Another type of partnership is CONDESAN's keystone strategy of promoting horizontal integration of NGOs, universities, national and international research institutes, businesses, producer groups and government agencies to do research and development in the Andean region.

Ren Wang, IRRI and Ed Rege, ILRI, described how the Centers were working to achieve the MDGs. "For us, a focus on the
MDGs is a way of addressing new issues, adopting new paradigms that better organize our work and the way it is done, and forging new partnerships for progress and change," they said.

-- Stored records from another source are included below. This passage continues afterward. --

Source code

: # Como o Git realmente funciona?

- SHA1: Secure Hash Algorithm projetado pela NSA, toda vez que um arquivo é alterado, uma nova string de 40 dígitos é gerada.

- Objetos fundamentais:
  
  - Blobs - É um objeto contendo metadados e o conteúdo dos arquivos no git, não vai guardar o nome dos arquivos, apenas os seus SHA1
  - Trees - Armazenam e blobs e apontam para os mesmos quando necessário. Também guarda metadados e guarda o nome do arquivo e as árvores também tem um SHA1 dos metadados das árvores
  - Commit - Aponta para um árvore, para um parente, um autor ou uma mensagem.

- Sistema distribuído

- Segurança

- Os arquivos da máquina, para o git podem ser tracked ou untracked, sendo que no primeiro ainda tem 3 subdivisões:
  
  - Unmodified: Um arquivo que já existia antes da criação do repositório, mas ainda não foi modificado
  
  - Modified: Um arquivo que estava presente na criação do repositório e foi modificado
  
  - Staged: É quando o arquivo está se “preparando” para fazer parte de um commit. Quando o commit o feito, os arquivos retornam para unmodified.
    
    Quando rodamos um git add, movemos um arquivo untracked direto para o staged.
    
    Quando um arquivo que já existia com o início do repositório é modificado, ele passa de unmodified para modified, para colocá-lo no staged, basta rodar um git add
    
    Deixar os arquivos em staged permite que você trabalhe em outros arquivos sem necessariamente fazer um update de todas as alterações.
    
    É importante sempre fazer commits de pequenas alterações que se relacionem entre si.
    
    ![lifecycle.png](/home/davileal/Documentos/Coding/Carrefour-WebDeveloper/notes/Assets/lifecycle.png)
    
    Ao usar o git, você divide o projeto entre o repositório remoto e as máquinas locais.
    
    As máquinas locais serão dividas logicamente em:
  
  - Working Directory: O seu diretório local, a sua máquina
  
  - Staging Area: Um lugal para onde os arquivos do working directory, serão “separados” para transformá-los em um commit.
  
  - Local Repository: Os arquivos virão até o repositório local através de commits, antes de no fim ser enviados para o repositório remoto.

For Centers, the starting point is to realign research to address the MDGs. Centers have created research units to monitor impacts of their work, and are conducting priority-setting studies. Changes made include a greater focus on human health and agriculture, natural resource management and policy research, and greater attention to rural wealth creation, plus the reallocation of resources regionally, especially to Africa. The IMPACT-WATER model has been used to project childhood malnutrition under different scenarios, including 'business as usual' and where the MDG goals will be met globally. These simulations show that even under favorable conditions, Sub-Saharan Africa and South Asia are unlikely to meet the goals.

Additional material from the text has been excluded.